-- What you will do --
Among the lines below, keep only those from the one containing "min/max because most" through the one containing "holidays are handled separately.", and reproduce them exactly.

-- Given data --
○ ○ ○ ○

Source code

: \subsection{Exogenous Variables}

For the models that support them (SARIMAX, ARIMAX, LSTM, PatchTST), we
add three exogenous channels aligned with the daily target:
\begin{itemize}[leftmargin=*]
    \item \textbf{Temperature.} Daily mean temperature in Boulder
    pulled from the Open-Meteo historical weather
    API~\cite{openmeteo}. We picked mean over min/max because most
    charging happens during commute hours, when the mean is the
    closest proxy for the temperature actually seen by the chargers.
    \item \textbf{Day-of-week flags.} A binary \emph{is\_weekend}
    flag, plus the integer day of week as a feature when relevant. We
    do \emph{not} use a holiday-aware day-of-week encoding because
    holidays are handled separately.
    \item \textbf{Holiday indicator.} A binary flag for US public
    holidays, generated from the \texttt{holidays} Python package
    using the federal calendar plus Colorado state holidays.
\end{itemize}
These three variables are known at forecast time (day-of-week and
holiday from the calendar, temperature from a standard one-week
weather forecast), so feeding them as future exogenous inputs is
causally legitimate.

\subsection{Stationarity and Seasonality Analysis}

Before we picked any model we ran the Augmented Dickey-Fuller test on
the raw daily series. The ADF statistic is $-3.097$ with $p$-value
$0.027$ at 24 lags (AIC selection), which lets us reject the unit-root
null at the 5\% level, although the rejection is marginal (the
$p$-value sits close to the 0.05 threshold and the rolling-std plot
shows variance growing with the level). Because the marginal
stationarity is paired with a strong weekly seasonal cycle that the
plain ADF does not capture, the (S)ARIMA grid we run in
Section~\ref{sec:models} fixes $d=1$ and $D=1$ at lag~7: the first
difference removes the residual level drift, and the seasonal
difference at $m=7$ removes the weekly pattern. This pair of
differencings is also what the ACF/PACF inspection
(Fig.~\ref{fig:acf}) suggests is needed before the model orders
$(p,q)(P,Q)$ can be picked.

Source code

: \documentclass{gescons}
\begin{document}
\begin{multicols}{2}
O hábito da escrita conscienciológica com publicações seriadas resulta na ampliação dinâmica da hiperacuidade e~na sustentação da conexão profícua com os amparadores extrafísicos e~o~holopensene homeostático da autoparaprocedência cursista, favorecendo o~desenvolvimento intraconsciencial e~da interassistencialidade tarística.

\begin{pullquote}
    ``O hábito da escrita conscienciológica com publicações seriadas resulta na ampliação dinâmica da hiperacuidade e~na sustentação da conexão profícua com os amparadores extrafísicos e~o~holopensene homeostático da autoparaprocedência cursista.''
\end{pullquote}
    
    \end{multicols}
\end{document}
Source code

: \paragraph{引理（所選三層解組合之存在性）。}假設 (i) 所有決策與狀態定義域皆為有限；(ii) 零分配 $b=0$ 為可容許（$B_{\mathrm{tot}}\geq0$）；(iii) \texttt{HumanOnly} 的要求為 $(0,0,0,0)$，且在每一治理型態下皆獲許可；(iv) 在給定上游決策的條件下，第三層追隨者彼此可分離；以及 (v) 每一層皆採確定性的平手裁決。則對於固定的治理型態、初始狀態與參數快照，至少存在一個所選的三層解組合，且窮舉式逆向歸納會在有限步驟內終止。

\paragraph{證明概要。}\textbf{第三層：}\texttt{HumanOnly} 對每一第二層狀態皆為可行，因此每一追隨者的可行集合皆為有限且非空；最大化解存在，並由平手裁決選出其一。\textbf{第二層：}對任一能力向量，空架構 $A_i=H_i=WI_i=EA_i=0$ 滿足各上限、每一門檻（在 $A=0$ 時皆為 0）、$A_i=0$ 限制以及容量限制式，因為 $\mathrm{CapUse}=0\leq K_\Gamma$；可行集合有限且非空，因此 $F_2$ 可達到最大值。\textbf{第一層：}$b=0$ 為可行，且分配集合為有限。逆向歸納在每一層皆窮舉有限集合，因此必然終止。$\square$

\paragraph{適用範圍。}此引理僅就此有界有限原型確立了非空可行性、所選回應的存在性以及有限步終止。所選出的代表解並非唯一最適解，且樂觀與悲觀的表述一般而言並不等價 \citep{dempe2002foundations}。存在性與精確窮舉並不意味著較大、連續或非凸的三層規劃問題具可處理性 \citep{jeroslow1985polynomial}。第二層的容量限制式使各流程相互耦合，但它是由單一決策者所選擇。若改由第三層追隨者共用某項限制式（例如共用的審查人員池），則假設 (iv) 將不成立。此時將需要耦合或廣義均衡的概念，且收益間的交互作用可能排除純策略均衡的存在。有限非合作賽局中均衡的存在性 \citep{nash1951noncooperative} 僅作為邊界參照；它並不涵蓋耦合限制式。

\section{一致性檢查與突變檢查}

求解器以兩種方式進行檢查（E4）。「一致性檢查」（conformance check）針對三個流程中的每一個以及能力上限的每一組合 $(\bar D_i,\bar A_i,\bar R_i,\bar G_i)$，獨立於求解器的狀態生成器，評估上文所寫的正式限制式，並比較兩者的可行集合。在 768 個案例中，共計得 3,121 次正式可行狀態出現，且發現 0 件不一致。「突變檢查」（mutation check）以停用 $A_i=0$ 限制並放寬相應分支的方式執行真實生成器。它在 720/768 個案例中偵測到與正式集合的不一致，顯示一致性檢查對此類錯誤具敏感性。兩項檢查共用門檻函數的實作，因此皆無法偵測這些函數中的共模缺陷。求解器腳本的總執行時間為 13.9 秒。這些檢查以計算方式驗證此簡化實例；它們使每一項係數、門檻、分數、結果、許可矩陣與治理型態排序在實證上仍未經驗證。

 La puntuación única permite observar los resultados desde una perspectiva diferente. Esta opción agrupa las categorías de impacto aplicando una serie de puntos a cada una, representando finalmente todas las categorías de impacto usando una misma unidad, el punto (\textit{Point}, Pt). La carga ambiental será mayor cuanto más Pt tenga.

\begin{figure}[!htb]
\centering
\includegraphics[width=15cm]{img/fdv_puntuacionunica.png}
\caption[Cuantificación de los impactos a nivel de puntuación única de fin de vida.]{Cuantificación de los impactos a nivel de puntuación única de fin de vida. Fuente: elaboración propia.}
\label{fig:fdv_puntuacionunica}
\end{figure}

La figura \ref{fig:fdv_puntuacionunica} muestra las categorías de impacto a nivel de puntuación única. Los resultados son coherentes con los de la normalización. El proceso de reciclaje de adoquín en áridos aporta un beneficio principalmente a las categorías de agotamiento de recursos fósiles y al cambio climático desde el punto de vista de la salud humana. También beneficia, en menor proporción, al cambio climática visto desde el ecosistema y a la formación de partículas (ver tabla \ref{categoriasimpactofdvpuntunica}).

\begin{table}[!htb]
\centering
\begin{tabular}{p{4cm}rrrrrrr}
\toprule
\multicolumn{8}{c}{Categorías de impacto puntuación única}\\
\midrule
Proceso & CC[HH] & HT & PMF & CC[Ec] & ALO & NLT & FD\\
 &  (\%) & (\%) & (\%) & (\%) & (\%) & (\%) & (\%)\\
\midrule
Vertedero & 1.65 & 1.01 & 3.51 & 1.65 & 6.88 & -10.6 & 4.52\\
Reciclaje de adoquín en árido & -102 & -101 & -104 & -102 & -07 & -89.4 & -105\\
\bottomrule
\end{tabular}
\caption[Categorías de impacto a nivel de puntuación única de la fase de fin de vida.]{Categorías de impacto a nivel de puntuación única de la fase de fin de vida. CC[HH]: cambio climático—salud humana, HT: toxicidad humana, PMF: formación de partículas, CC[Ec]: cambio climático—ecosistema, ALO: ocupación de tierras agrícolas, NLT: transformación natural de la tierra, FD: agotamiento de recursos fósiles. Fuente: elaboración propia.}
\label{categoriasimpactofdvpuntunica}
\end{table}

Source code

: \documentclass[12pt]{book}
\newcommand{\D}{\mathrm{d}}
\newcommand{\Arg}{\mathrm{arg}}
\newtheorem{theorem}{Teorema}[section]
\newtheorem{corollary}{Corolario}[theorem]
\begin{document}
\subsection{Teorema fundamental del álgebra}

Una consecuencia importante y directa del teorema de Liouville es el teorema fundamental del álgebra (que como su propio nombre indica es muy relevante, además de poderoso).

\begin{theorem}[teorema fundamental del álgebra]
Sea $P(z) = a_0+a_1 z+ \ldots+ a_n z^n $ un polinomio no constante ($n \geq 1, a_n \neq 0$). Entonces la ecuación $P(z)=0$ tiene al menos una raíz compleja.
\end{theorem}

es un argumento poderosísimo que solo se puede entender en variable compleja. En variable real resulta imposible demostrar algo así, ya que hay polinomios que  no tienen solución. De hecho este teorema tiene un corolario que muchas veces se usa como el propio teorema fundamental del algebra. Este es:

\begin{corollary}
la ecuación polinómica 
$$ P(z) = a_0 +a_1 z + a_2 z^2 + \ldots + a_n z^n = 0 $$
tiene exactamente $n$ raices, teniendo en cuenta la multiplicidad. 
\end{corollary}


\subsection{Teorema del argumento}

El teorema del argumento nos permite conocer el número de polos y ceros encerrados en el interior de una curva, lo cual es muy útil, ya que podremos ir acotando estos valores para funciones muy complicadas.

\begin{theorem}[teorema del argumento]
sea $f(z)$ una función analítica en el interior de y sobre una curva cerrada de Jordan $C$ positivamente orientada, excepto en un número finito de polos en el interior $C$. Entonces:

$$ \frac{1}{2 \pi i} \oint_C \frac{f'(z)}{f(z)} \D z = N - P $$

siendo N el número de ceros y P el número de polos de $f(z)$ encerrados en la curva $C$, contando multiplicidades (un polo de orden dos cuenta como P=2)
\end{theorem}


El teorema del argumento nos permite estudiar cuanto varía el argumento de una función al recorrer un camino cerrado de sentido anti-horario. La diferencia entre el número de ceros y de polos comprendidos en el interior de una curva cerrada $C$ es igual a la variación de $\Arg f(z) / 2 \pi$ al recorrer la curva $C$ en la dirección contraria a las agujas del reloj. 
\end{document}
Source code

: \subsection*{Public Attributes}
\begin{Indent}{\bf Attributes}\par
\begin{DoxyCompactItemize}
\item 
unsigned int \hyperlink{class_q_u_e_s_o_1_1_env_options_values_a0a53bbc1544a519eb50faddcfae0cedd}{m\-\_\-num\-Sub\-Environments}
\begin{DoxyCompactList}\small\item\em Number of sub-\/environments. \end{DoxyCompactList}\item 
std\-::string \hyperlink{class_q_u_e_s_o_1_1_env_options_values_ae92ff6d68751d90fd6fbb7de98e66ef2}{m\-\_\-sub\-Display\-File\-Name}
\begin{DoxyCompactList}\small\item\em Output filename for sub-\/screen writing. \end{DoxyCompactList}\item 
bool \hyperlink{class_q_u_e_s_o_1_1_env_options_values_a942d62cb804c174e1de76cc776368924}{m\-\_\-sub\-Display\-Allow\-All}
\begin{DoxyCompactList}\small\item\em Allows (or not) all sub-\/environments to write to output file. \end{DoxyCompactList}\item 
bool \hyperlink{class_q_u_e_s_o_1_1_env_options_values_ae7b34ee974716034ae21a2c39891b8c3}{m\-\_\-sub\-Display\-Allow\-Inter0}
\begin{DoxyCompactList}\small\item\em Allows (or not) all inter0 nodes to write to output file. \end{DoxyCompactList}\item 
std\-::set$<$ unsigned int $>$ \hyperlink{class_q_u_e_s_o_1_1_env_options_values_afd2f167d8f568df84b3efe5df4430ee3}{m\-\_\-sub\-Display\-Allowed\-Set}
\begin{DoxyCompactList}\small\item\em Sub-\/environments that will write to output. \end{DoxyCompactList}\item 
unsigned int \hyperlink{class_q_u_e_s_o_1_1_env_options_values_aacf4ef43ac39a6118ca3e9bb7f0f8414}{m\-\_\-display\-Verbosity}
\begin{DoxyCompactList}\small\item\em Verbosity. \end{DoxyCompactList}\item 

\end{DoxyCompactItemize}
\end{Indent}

○ ○ ○ ○

-- Response box --
    API~\cite{openmeteo}. We picked mean over min/max because most
    charging happens during commute hours, when the mean is the
    closest proxy for the temperature actually seen by the chargers.
    \item \textbf{Day-of-week flags.} A binary \emph{is\_weekend}
    flag, plus the integer day of week as a feature when relevant. We
    do \emph{not} use a holiday-aware day-of-week encoding because
    holidays are handled separately.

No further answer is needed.